═══ DATASET ═══

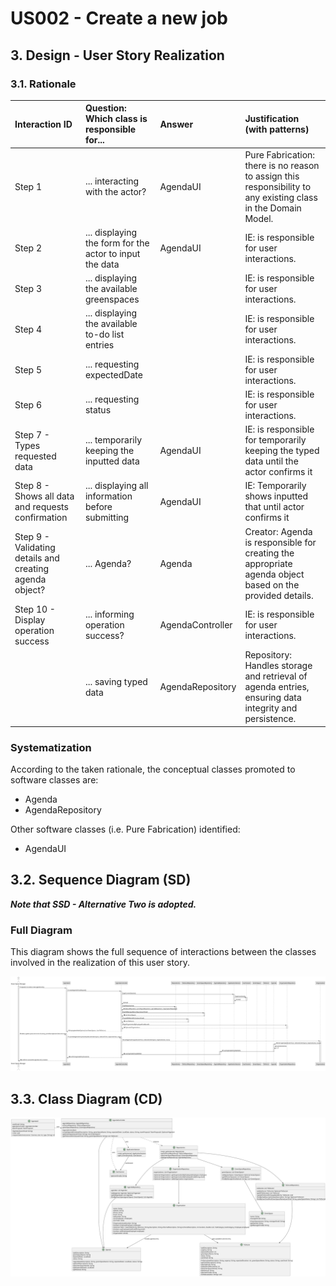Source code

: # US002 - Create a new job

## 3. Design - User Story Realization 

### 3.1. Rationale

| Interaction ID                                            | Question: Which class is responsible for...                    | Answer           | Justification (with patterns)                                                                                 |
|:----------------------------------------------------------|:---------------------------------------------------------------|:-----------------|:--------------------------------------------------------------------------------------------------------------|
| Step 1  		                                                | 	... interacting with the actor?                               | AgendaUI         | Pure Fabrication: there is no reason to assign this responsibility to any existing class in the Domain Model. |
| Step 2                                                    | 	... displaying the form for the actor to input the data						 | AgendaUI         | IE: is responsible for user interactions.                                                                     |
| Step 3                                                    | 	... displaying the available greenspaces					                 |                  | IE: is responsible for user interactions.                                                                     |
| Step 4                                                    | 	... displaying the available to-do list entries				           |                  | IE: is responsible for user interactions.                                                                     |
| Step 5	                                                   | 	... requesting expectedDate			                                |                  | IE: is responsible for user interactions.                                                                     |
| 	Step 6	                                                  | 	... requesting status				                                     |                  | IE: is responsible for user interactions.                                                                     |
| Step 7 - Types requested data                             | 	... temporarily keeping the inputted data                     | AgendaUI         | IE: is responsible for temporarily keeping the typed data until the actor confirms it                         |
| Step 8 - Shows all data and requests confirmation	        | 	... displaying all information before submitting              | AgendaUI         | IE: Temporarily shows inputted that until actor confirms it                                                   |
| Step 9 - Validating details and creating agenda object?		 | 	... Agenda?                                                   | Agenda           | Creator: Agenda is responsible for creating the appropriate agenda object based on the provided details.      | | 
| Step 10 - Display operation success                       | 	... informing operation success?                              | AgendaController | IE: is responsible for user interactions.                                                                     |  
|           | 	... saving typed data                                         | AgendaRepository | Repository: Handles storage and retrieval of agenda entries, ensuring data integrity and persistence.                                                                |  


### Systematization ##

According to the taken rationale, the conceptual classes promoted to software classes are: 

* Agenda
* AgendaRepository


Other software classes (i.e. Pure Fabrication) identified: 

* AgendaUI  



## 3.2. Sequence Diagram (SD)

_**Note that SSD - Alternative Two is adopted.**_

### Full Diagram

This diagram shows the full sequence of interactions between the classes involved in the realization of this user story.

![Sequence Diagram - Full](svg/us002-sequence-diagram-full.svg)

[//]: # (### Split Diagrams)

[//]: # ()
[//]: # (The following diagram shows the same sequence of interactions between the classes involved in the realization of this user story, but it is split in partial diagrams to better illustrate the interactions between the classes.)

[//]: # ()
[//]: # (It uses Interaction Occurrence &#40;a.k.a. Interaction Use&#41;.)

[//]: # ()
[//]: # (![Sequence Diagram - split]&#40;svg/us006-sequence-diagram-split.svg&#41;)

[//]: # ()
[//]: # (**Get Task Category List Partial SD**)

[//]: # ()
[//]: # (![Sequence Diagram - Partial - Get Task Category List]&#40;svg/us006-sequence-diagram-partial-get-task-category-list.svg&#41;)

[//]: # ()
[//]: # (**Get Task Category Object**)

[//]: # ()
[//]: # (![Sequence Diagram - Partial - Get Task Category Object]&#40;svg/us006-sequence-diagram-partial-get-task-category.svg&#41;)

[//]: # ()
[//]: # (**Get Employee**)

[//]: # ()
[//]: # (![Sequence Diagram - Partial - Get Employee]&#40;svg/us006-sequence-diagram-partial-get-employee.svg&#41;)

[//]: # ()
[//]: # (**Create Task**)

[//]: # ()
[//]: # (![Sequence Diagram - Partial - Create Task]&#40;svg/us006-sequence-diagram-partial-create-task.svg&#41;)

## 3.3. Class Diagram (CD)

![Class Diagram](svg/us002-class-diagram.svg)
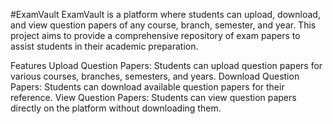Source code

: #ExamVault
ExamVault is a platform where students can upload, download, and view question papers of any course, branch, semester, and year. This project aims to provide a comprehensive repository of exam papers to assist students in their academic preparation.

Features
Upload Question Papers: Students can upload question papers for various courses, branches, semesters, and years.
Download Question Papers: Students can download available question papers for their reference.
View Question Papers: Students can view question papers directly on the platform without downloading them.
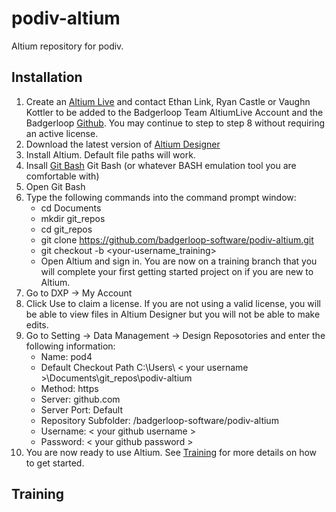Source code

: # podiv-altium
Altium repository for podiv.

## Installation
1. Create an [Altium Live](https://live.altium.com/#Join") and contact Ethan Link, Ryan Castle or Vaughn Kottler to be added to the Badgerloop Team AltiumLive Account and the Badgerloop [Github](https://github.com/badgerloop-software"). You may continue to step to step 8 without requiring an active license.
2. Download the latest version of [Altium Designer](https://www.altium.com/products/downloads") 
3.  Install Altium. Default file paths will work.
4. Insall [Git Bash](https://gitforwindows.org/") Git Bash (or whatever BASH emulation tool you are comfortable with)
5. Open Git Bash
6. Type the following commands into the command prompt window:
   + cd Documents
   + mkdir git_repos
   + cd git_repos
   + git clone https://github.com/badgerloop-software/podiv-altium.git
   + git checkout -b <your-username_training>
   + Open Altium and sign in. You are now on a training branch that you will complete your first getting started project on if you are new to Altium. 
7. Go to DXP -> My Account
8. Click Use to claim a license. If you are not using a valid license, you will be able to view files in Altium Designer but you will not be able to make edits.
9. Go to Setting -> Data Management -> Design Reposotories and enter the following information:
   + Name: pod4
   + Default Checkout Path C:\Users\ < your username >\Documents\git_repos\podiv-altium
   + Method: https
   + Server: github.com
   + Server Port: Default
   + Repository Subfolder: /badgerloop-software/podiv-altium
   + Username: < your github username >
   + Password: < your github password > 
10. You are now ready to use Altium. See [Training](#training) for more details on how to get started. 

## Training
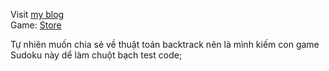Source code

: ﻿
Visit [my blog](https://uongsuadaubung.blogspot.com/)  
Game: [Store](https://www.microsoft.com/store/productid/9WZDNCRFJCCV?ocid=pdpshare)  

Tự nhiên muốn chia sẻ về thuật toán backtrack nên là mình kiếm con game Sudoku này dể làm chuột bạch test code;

═══

## BRIEF:
Each line of the data that holds "Create" should be copied.

## EXERCISE SOLUTION:
: # US002 - Create a new job
[//]: # (**Create Task**)
[//]: # (![Sequence Diagram - Partial - Create Task]&#40;svg/us006-sequence-diagram-partial-create-task.svg&#41;)
1. Create an [Altium Live](https://live.altium.com/#Join") and contact Ethan Link, Ryan Castle or Vaughn Kottler to be added to the Badgerloop Team AltiumLive Account and the Badgerloop [Github](https://github.com/badgerloop-software"). You may continue to step to step 8 without requiring an active license.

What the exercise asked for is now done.